Coastal News

Rhode Island Salt Marsh Restoration Project Begins

It turns out it takes pains for salt marshes to be beautiful, too.

Dredging is starting soon in Rhode Island’s Chafee Refuge salt marsh to improve habitat for marine fish and also to "enable the marsh to withstand the impacts of sea-level rise and coastal storm surge," according to Tim Mooney, of the Nature Conservancy.

"In late October, crews will position equipment on barges in the Narrow River and begin dredging within designated areas, from Middlebridge to Sedge Island, near Sprague Bridge," he said.

The expectation is the dredging will start during the first week of November 2016.

"The dredged material will be placed on the existing salt marsh and then spread across targeted areas, adding up to six inches of elevation to the marsh," he said. "The work – known as thin-layer deposition – is expected to be completed by the end of December."

Once it starts, boaters are urged to use caution and approach the equipment only at headway speed, Mooney said. "The river access point on the north side of Sprague Bridge will be closed during the dredging activities."

Over the short term, the results won't be pretty, said Charlie Vandemoer, U.S. Fish and Wildlife Refuge manager.

“For kayakers and other visitors to the refuge, the area south of Middlebridge may look more like a mudflat than a salt marsh once the construction work is finished,” he said.

“But if we do nothing, we risk losing the whole marsh.
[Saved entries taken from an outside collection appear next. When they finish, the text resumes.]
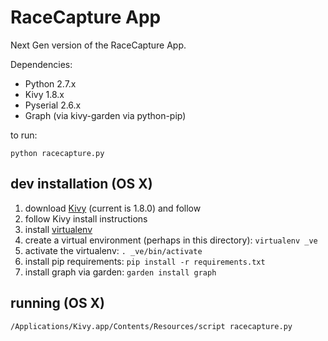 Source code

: RaceCapture App
===============

Next Gen version of the RaceCapture App.

Dependencies:
* Python 2.7.x
* Kivy 1.8.x
* Pyserial 2.6.x
* Graph (via kivy-garden via python-pip)

to run:

    python racecapture.py

## dev installation (OS X)

1. download [Kivy](http://kivy.org/#download) (current is 1.8.0) and follow 
2. follow Kivy install instructions
3. install [virtualenv](http://www.virtualenv.org)
4. create a virtual environment (perhaps in this directory): `virtualenv _ve`
5. activate the virtualenv: `. _ve/bin/activate`
6. install pip requirements: `pip install -r requirements.txt`
7. install graph via garden: `garden install graph`

## running (OS X)

    /Applications/Kivy.app/Contents/Resources/script racecapture.py
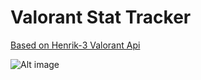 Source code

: # Valorant Stat Tracker

[Based on Henrik-3 Valorant Api](https://github.com/Henrik-3/unofficial-valorant-api)

![Alt image](https://ibb.co/vV6LCWm "Image") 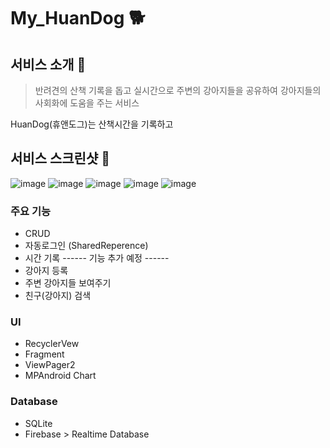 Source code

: # My_HuanDog 🐕
## 서비스 소개 💁
> 반려견의 산책 기록을 돕고 실시간으로 주변의 강아지들을 공유하여 강아지들의 사회화에 도움을 주는 서비스
> 
HuanDog(휴앤도그)는 산책시간을 기록하고 
>
## 서비스 스크린샷 📱
![image](https://user-images.githubusercontent.com/78602757/116862753-301ca480-ac40-11eb-8422-49372638c023.png)
![image](https://user-images.githubusercontent.com/78602757/116862764-34e15880-ac40-11eb-94d9-89c1305ef96d.png)
![image](https://user-images.githubusercontent.com/78602757/116862773-3743b280-ac40-11eb-8fe9-8203cbeff47b.png)
![image](https://user-images.githubusercontent.com/78602757/116862783-3ad73980-ac40-11eb-9af8-724616da8699.png)
![image](https://user-images.githubusercontent.com/78602757/116862792-3d399380-ac40-11eb-863f-77269fd1a3f9.png)

### 주요 기능
* CRUD 
* 자동로그인 (SharedReperence)
* 시간 기록
------ 기능 추가 예정 ------
* 강아지 등록  
* 주변 강아지들 보여주기
* 친구(강아지) 검색


### UI  
* RecyclerVew
* Fragment
* ViewPager2
* MPAndroid Chart


### Database
* SQLite 
* Firebase > Realtime Database
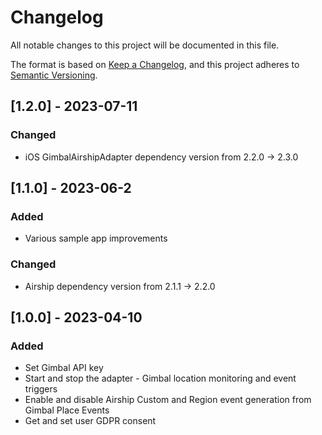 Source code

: # Changelog

All notable changes to this project will be documented in this file.

The format is based on [Keep a Changelog](https://keepachangelog.com/en/1.0.0/),
and this project adheres to [Semantic Versioning](https://semver.org/spec/v2.0.0.html).

## [1.2.0] - 2023-07-11

### Changed

- iOS GimbalAirshipAdapter dependency version from 2.2.0 -> 2.3.0

## [1.1.0] - 2023-06-2

### Added

- Various sample app improvements

### Changed

- Airship dependency version from 2.1.1 -> 2.2.0


## [1.0.0] - 2023-04-10

### Added

- Set Gimbal API key
- Start and stop the adapter - Gimbal location monitoring and event triggers
- Enable and disable Airship Custom and Region event generation from Gimbal Place Events
- Get and set user GDPR consent

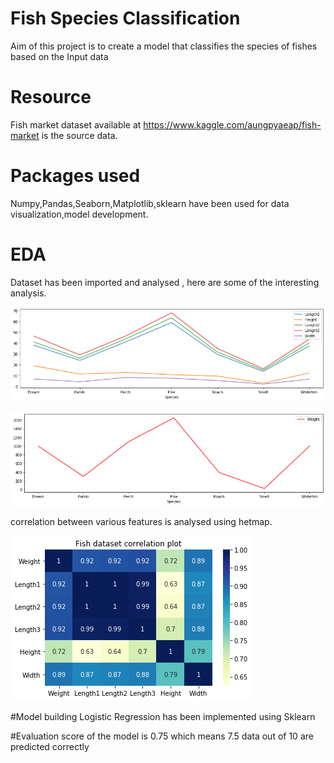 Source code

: # Fish Species Classification
  Aim of this project is to create a model that classifies the species of fishes based on the Input data
  
 # Resource
 Fish market dataset available at https://www.kaggle.com/aungpyaeap/fish-market is the source data.
 
 # Packages used
 Numpy,Pandas,Seaborn,Matplotlib,sklearn have been used for data visualization,model development.
 
 # EDA
 
 Dataset has been imported and analysed , here are some of the interesting analysis.
 
 ![](/FeaturesVsSpecies.png)
 
 ![](/WVsS.png)
 
 correlation between various features is analysed using hetmap.
 
 ![](/corr.png)
 
 #Model building 
 Logistic Regression has been implemented using Sklearn
 
 #Evaluation
 score of the model is 0.75 which means 7.5 data out of 10 are predicted correctly
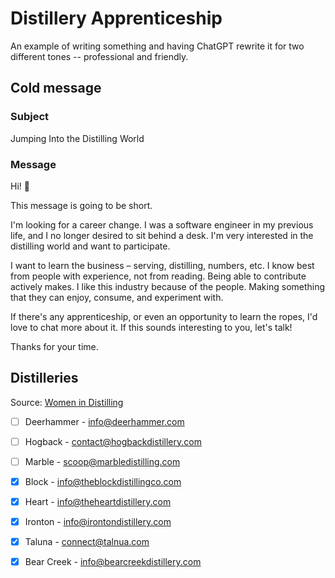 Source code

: # Distillery Apprenticeship

An example of writing something and having ChatGPT rewrite it for two different
tones -- professional and friendly.

## Cold message

### Subject

Jumping Into the Distilling World

### Message

Hi! 👋

This message is going to be short.

I'm looking for a career change. I was a software engineer in my previous life,
and I no longer desired to sit behind a desk. I'm very interested in the
distilling world and want to participate.

I want to learn the business – serving, distilling, numbers, etc. I know best
from people with experience, not from reading. Being able to contribute actively
makes. I like this industry because of the people. Making something that they
can enjoy, consume, and experiment with.

If there's any apprenticeship, or even an opportunity to learn the ropes, I'd
love to chat more about it. If this sounds interesting to you, let's talk!

Thanks for your time.

## Distilleries

Source:
[Women in Distilling](https://www.distillingwomen.com/blog/7-woman-run-whiskey-distilleries-in-colorado)

- [ ] Deerhammer - info@deerhammer.com
- [ ] Hogback - contact@hogbackdistillery.com
- [ ] Marble - scoop@marbledistilling.com
- [x] Block - info@theblockdistillingco.com
- [x] Heart - info@theheartdistillery.com
- [x] Ironton - info@irontondistillery.com
- [x] Taluna - connect@talnua.com

- [x] Bear Creek - info@bearcreekdistillery.com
The salt marsh just can’t keep up with rising seas," he said. "Raising the elevation is our only shot at saving it for the long-term."
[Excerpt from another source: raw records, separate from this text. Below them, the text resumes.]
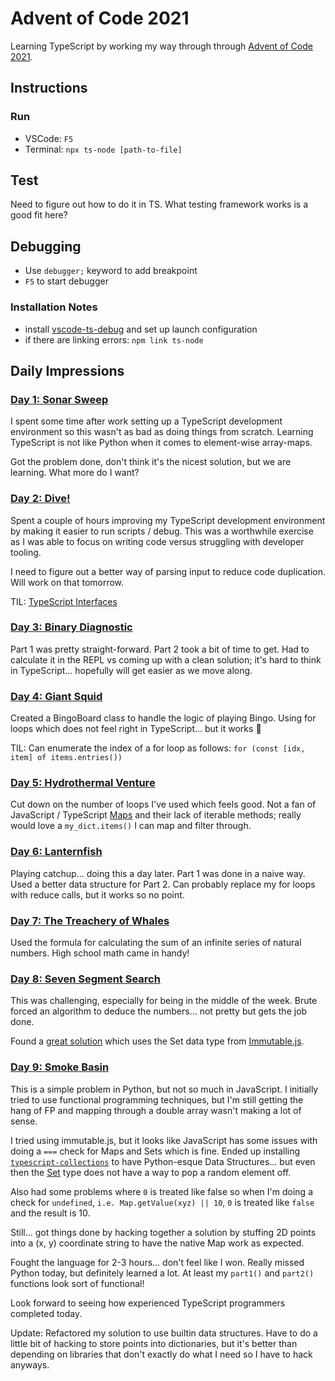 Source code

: # Advent of Code 2021

Learning TypeScript by working my way through through [Advent of Code 2021](https://adventofcode.com/2021).

## Instructions

### Run

- VSCode: `F5`
- Terminal: `npx ts-node [path-to-file]`

## Test

Need to figure out how to do it in TS. What testing framework works is a good fit here?

## Debugging

- Use `debugger;` keyword to add breakpoint
- `F5` to start debugger

### Installation Notes

- install [vscode-ts-debug](https://github.com/hagishi/vscode-ts-debug) and set up launch configuration
- if there are linking errors: `npm link ts-node`

## Daily Impressions

### [Day 1: Sonar Sweep](https://adventofcode.com/2021/day/1)

I spent some time after work
setting up a TypeScript development environment
so this wasn't as bad as doing things from scratch.
Learning TypeScript is not like Python
when it comes to element-wise array-maps.

Got the problem done, don't think it's the nicest solution,
but we are learning.
What more do I want?

### [Day 2: Dive!](https://adventofcode.com/2021/day/2)

Spent a couple of hours improving my TypeScript development environment by making it easier to run scripts / debug. This was a worthwhile exercise as I was able to focus on writing code versus struggling with developer tooling.

I need to figure out a better way of parsing input to reduce code duplication. Will work on that tomorrow.

TIL: [TypeScript Interfaces](https://www.typescriptlang.org/docs/handbook/interfaces.html)

### [Day 3: Binary Diagnostic](https://adventofcode.com/2021/day/3)

Part 1 was pretty straight-forward. Part 2 took a bit of time to get. Had to calculate it in the REPL vs coming up with a clean solution; it's hard to think in TypeScript... hopefully will get easier as we move along.

### [Day 4: Giant Squid](https://adventofcode.com/2021/day/4)

Created a BingoBoard class to handle the logic of playing Bingo. Using for loops which does not feel right in TypeScript... but it works :shrug:

TIL: Can enumerate the index of a for loop as follows: `for (const [idx, item] of items.entries())`

### [Day 5: Hydrothermal Venture](https://adventofcode.com/2021/day/5)

Cut down on the number of loops I've used which feels good. Not a fan of JavaScript / TypeScript [Maps](https://developer.mozilla.org/en-US/docs/Web/JavaScript/Reference/Global_Objects/Map) and their lack of iterable methods; really would love a `my_dict.items()` I can map and filter through.

### [Day 6: Lanternfish](https://adventofcode.com/2021/day/6)

Playing catchup... doing this a day later. Part 1 was done in a naive way. Used a better data structure for Part 2. Can probably replace my for loops with reduce calls, but it works so no point.

### [Day 7: The Treachery of Whales](https://adventofcode.com/2021/day/7)

Used the formula for calculating the sum of an infinite series of natural numbers. High school math came in handy!

### [Day 8: Seven Segment Search](https://adventofcode.com/2021/day/8)

This was challenging, especially for being in the middle of the week. Brute forced an algorithm to deduce the numbers... not pretty but gets the job done.

Found a [great solution](https://gist.github.com/bluepichu/94ccd0aed5fb8d1eaf0bc5ae0f39076f) which uses the Set data type from [Immutable.js](https://immutable-js.com/docs/).

### [Day 9: Smoke Basin](https://adventofcode.com/2021/day/9)

This is a simple problem in Python, but not so much in JavaScript. I initially tried to use functional programming techniques, but I'm still getting the hang of FP and mapping through a double array wasn't making a lot of sense.

I tried using immutable.js, but it looks like JavaScript has some issues with doing a `===` check for Maps and Sets which is fine. Ended up installing [`typescript-collections`](https://github.com/basarat/typescript-collections) to have Python-esque Data Structures... but even then the [Set](https://github.com/basarat/typescript-collections/blob/release/src/lib/Set.ts) type does not have a way to pop a random element off.

Also had some problems where `0` is treated like false so when I'm doing a check for `undefined`, `i.e. Map.getValue(xyz) || 10`, `0` is treated like `false` and the result is 10.

Still... got things done by hacking together a solution by stuffing 2D points into a (x, y) coordinate string to have the native Map work as expected.

Fought the language for 2-3 hours... don't feel like I won. Really missed Python today, but definitely learned a lot. At least my `part1()` and `part2()` functions look sort of functional!

Look forward to seeing how experienced TypeScript programmers completed today.

Update: Refactored my solution to use builtin data structures. Have to do a little bit of hacking to store points into dictionaries, but it's better than depending on libraries that don't exactly do what I need so I have to hack anyways.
The Fish and Wildlife Service and The Nature Conservancy are working with partners, including the Rhode Island Coastal Resources Management Council, on the project, Mooney said. "Over a dozen federal, state, and local organizations came together to develop the restoration plan."

It's expected to "improve habitat for marine fish by enhancing the growth of eel grass and creating deeper channels for cool water refugia," he said. It's also part of the 14-state recovery in the aftermath of Hurricane Sandy.
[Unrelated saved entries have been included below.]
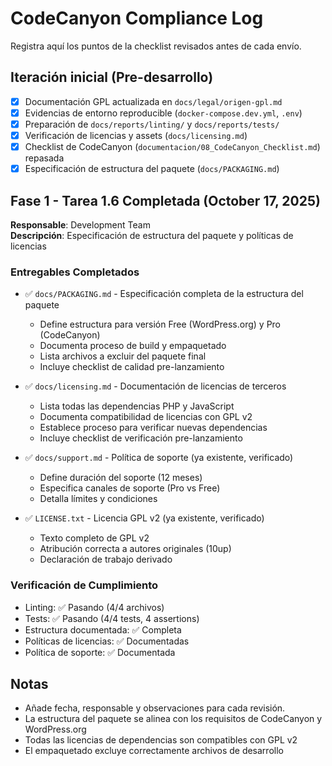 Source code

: # CodeCanyon Compliance Log

Registra aquí los puntos de la checklist revisados antes de cada envío.

## Iteración inicial (Pre-desarrollo)
- [x] Documentación GPL actualizada en `docs/legal/origen-gpl.md`
- [x] Evidencias de entorno reproducible (`docker-compose.dev.yml`, `.env`)
- [x] Preparación de `docs/reports/linting/` y `docs/reports/tests/`
- [x] Verificación de licencias y assets (`docs/licensing.md`)
- [x] Checklist de CodeCanyon (`documentacion/08_CodeCanyon_Checklist.md`) repasada
- [x] Especificación de estructura del paquete (`docs/PACKAGING.md`)

## Fase 1 - Tarea 1.6 Completada (October 17, 2025)
**Responsable**: Development Team  
**Descripción**: Especificación de estructura del paquete y políticas de licencias

### Entregables Completados
- ✅ `docs/PACKAGING.md` - Especificación completa de la estructura del paquete
  - Define estructura para versión Free (WordPress.org) y Pro (CodeCanyon)
  - Documenta proceso de build y empaquetado
  - Lista archivos a excluir del paquete final
  - Incluye checklist de calidad pre-lanzamiento
  
- ✅ `docs/licensing.md` - Documentación de licencias de terceros
  - Lista todas las dependencias PHP y JavaScript
  - Documenta compatibilidad de licencias con GPL v2
  - Establece proceso para verificar nuevas dependencias
  - Incluye checklist de verificación pre-lanzamiento

- ✅ `docs/support.md` - Política de soporte (ya existente, verificado)
  - Define duración del soporte (12 meses)
  - Especifica canales de soporte (Pro vs Free)
  - Detalla límites y condiciones

- ✅ `LICENSE.txt` - Licencia GPL v2 (ya existente, verificado)
  - Texto completo de GPL v2
  - Atribución correcta a autores originales (10up)
  - Declaración de trabajo derivado

### Verificación de Cumplimiento
- Linting: ✅ Pasando (4/4 archivos)
- Tests: ✅ Pasando (4/4 tests, 4 assertions)
- Estructura documentada: ✅ Completa
- Políticas de licencias: ✅ Documentadas
- Política de soporte: ✅ Documentada

## Notas
- Añade fecha, responsable y observaciones para cada revisión.
- La estructura del paquete se alinea con los requisitos de CodeCanyon y WordPress.org
- Todas las licencias de dependencias son compatibles con GPL v2
- El empaquetado excluye correctamente archivos de desarrollo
"The project focuses on 30 acres of marsh on the eastern shore of the Narrow River estuary, opposite Pettaquamscutt Cove," Mooney added. "The work is being carried out under a $1.4 million cooperative agreement between The Nature Conservancy and the U.S. Fish and Wildlife Service, supported by federal funding for Hurricane Sandy recovery."

According to Scott Comings, associate state director for The Nature Conservancy, more than fish thrive in the refuge.

“The Chafee Refuge provides outstanding habitat for salt marsh sparrows, egrets, black ducks, and many other water birds," he said and called the marshes "irreplaceable natural resources." Hundreds of species of plants, fish, shellfish, birds and mammals rely on the salt marshes for habitat.

The construction is supposed to be over in December. Sections will be replanted in the spring, and it will take two years for the vegetation to grow back, he said.